Femoral neck fractures are a common pathology within orthopedic trauma surgery. The surgical management is dictated by fracture location, as well as other factors such as stability. These indications are often a hot topic for pimping questions from attendings and residents. In this post, we’ll discuss the important workup and surgical options for femoral neck fractures and prepare you to answer these questions on your clinical rotations.
There are 5 major locations for femoral neck fractures to occur (this classification is specific for the elderly with low-energy fractures. For high energy fractures in young people, use the Pawells classification).
–subcapital: upper third of the femoral neck below the femoral head
–transcervical: middle of the femoral neck
–basicervical: base of femoral neck, above the greater and lesser trochanter
–intertrochanteric: occurs between the greater and lesser trochanter
–subtrochanteric: below the lesser trochanter, extending 5cm down (below is considered a femoral shaft fracture)
Subcapital, transcervical, and basicervical femoral neck fractures follow the same treatment algorithm. They can further be classified as displaced and nondisplaced.

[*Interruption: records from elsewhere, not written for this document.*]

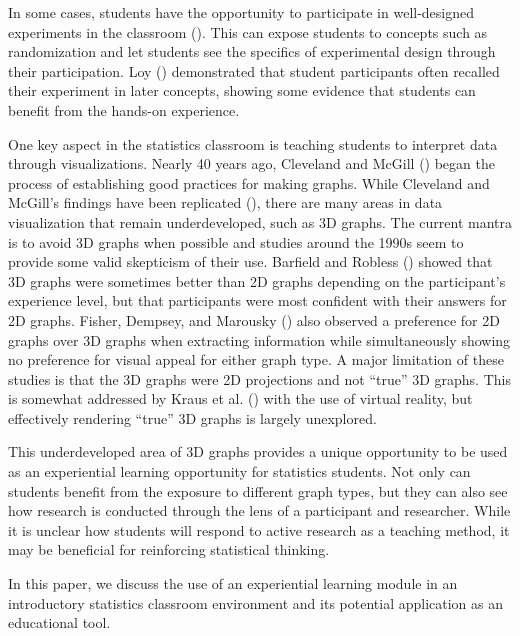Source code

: \documentclass[
]{article}
\begin{document}
In some cases, students have the opportunity to participate in
well-designed experiments in the classroom
(). This can expose students to
concepts such as randomization and let students see the specifics of
experimental design through their participation. Loy
() demonstrated that student participants
often recalled their experiment in later concepts, showing some evidence
that students can benefit from the hands-on experience.

One key aspect in the statistics classroom is teaching students to
interpret data through visualizations. Nearly 40 years ago, Cleveland
and McGill () began the process of
establishing good practices for making graphs. While Cleveland and
McGill's findings have been replicated (), there are many areas in data visualization that remain
underdeveloped, such as 3D graphs. The current mantra is to avoid 3D
graphs when possible and studies around the 1990s seem to provide some
valid skepticism of their use. Barfield and Robless
() showed that 3D graphs were sometimes
better than 2D graphs depending on the participant's experience level,
but that participants were most confident with their answers for 2D
graphs. Fisher, Dempsey, and Marousky ()
also observed a preference for 2D graphs over 3D graphs when extracting
information while simultaneously showing no preference for visual appeal
for either graph type. A major limitation of these studies is that the
3D graphs were 2D projections and not ``true'' 3D graphs. This is
somewhat addressed by Kraus et al. () with
the use of virtual reality, but effectively rendering ``true'' 3D graphs
is largely unexplored.

This underdeveloped area of 3D graphs provides a unique opportunity to
be used as an experiential learning opportunity for statistics students.
Not only can students benefit from the exposure to different graph
types, but they can also see how research is conducted through the lens
of a participant and researcher. While it is unclear how students will
respond to active research as a teaching method, it may be beneficial
for reinforcing statistical thinking.

In this paper, we discuss the use of an experiential learning module in
an introductory statistics classroom environment and its potential
application as an educational tool.
\end{document}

Displaced fractures are treated with hemiarthroplasty or total arthroplasty. Nondisplaced fractures are treated with percutaneous pinning
The management of intertrochanteric fractures takes into account the inherent stability of the fracture. There are 4 factors that dictate stability. If any one factor is met, the intertrochanteric fracture is unstable, and surgical management changes accordingly.
4 factors that dictate stability are:
- reverse obliquity: the fracture line is perpendicular to the line drawn from the greater to the lesser trochanter
- Lateral cortex involvement
- Calcar comminution: The calcar is an area of thickened bone that is located deep to the lesser trochanter on the posteromedial aspect of the femoral shaft. This area aids in load distribution and provides mechanical support to the proximal femur.
- Subtrochanteric extension
Stable fractures are treated with short intramedullary nails, and less commonly sliding hip screws
Unstable fractures are treated with long intramedullary nails
Lastly, subtrochanteric fractures, which again extend anywhere up to 5cm below the lesser trochanter, are also treated with long intramedullary nails.